◆ Problem details
Your job is to set down the stretch of entries that opens with the line containing "getAccountStoriesDataByUserId() | UserID" and closes with the line containing "changeBiography() | biography". Keep both end lines, copy each exactly, and add nothing.

◆ Records for this exercise
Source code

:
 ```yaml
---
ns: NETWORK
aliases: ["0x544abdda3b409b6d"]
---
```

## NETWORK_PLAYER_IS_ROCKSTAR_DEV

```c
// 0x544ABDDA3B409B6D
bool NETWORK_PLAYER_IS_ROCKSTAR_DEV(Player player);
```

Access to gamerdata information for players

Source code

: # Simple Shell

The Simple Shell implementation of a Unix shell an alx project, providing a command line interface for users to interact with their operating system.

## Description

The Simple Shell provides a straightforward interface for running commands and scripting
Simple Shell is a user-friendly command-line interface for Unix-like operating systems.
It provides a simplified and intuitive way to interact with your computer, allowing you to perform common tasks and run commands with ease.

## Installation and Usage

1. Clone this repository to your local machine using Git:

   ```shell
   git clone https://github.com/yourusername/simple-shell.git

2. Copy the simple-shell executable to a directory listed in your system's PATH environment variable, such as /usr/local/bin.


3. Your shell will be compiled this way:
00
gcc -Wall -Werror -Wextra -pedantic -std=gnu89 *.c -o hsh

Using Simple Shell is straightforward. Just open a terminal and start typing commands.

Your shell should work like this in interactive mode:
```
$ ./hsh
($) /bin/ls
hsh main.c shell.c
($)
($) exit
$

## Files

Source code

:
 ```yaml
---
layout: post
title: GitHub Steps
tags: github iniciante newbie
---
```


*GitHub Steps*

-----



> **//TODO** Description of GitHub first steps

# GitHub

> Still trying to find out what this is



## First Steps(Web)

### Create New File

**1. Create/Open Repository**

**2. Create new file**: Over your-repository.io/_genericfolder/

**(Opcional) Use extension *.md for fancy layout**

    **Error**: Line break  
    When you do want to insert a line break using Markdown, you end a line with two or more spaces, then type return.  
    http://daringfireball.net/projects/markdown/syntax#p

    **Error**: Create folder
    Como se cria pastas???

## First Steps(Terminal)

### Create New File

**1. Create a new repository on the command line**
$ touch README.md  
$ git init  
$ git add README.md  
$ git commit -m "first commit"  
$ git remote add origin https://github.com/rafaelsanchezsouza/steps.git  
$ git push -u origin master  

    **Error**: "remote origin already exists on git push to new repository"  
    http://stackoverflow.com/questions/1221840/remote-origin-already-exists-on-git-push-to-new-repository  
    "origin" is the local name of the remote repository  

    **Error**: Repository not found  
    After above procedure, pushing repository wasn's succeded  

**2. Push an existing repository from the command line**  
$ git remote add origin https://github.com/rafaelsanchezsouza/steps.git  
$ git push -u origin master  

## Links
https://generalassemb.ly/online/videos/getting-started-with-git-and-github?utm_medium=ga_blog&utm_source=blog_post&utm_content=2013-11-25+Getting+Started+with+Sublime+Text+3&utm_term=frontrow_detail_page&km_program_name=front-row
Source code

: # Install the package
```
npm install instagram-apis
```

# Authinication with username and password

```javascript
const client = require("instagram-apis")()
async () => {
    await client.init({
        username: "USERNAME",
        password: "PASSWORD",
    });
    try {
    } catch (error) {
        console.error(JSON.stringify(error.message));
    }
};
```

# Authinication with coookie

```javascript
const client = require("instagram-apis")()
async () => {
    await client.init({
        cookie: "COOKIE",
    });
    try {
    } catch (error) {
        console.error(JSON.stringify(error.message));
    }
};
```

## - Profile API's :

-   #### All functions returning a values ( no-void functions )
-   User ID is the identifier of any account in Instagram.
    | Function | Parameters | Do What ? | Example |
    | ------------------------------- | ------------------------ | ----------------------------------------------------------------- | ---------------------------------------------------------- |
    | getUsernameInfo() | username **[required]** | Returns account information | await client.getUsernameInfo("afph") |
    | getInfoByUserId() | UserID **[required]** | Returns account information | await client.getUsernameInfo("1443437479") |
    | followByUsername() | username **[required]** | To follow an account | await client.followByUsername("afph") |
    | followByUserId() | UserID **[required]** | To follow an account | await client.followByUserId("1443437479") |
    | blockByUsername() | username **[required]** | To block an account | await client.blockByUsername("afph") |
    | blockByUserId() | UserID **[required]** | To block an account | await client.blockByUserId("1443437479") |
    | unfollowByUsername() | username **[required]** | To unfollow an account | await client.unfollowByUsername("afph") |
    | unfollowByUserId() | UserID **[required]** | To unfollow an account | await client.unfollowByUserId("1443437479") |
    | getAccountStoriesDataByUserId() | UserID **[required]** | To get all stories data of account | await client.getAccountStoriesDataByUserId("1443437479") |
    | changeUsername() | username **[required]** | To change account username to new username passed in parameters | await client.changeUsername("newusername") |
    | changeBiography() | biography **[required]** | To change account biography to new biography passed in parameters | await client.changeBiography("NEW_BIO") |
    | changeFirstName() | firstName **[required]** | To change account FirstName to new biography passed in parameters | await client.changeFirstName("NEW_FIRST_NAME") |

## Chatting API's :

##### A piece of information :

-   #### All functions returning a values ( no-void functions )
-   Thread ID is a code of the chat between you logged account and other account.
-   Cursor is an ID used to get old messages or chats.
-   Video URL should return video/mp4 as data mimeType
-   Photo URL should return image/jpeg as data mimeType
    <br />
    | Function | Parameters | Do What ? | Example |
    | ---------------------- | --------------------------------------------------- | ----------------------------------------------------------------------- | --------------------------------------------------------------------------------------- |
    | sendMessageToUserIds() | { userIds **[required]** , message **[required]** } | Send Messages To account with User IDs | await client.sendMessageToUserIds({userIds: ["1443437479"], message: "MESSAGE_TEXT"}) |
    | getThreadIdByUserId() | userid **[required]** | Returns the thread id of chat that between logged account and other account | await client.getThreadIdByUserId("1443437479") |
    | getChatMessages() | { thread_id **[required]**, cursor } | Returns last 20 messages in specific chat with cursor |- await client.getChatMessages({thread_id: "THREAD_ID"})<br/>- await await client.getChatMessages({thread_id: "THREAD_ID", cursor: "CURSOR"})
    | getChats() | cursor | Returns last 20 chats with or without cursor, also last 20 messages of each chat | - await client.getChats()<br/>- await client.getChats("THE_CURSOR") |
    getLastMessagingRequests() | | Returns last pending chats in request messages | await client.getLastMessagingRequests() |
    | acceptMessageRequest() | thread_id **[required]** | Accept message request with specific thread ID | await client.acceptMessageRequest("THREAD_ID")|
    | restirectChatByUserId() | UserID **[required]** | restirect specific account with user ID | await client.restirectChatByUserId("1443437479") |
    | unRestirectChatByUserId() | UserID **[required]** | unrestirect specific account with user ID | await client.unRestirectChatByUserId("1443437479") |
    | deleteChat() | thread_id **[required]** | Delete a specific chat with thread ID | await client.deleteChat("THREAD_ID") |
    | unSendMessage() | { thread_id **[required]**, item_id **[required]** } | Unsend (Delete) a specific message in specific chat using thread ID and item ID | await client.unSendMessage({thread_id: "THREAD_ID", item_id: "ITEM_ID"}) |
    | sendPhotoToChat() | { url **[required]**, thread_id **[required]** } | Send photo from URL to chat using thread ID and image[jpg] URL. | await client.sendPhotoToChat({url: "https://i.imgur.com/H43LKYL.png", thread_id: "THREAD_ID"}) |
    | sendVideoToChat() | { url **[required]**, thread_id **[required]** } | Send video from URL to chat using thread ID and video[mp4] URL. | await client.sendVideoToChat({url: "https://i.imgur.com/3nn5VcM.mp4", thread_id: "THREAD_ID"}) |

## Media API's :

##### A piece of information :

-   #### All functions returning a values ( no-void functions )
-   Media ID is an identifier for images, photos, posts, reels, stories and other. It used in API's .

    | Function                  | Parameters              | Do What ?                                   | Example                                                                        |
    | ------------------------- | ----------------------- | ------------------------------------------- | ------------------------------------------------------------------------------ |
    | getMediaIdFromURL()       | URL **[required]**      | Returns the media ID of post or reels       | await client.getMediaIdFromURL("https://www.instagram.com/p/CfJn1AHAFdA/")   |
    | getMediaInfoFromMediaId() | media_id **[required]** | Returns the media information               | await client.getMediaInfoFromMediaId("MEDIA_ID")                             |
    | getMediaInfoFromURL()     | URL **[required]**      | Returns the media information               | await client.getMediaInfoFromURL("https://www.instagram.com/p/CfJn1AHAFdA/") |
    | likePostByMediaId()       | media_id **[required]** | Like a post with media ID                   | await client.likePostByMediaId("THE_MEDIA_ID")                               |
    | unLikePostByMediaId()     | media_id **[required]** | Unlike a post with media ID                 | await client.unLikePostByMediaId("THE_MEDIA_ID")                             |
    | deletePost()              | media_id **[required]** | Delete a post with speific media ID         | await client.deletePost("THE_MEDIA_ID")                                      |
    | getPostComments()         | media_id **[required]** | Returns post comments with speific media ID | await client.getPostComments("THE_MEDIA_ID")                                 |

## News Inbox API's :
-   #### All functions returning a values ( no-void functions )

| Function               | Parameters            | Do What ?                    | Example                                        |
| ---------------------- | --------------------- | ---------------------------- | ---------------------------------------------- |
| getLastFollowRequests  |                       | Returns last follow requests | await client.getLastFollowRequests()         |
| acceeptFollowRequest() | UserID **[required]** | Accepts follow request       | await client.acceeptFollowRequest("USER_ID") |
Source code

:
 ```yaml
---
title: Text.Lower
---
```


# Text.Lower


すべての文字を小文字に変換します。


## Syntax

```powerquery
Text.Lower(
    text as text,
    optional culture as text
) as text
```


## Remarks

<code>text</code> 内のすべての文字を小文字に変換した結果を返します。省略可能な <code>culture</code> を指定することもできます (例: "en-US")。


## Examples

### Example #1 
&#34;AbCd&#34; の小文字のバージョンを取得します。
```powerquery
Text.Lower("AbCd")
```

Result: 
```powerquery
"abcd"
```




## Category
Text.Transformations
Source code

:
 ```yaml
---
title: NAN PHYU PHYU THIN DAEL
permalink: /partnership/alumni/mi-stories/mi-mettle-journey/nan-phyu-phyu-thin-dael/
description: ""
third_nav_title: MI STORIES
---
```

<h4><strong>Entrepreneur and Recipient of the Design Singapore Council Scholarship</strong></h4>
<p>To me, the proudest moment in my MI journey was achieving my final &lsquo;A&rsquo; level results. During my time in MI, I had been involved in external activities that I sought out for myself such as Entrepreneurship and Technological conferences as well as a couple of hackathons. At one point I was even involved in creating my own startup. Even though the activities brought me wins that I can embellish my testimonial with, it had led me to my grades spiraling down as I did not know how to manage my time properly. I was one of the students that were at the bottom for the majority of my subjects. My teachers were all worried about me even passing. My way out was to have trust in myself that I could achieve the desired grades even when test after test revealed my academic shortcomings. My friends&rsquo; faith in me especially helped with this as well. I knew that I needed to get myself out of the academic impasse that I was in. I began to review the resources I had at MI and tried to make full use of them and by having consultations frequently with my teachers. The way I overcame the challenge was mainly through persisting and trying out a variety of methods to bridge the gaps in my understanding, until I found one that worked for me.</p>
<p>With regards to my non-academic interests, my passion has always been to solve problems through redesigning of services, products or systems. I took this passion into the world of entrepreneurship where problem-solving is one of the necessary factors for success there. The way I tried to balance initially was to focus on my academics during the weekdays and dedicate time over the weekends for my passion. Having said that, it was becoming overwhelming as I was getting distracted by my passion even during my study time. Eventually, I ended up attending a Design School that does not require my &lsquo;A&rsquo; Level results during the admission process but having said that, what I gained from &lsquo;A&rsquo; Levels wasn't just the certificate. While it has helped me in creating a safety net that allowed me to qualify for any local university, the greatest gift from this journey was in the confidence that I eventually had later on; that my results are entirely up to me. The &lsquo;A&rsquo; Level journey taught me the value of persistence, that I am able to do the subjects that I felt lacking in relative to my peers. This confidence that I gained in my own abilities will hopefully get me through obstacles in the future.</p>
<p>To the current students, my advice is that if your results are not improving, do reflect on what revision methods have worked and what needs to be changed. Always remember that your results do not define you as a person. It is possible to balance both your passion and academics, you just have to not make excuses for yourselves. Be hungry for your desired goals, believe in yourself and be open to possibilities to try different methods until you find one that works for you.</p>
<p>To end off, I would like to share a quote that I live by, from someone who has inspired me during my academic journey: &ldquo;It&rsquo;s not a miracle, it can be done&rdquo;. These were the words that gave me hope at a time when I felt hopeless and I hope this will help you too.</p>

◆ Completed exercise
    | getAccountStoriesDataByUserId() | UserID **[required]** | To get all stories data of account | await client.getAccountStoriesDataByUserId("1443437479") |
    | changeUsername() | username **[required]** | To change account username to new username passed in parameters | await client.changeUsername("newusername") |
    | changeBiography() | biography **[required]** | To change account biography to new biography passed in parameters | await client.changeBiography("NEW_BIO") |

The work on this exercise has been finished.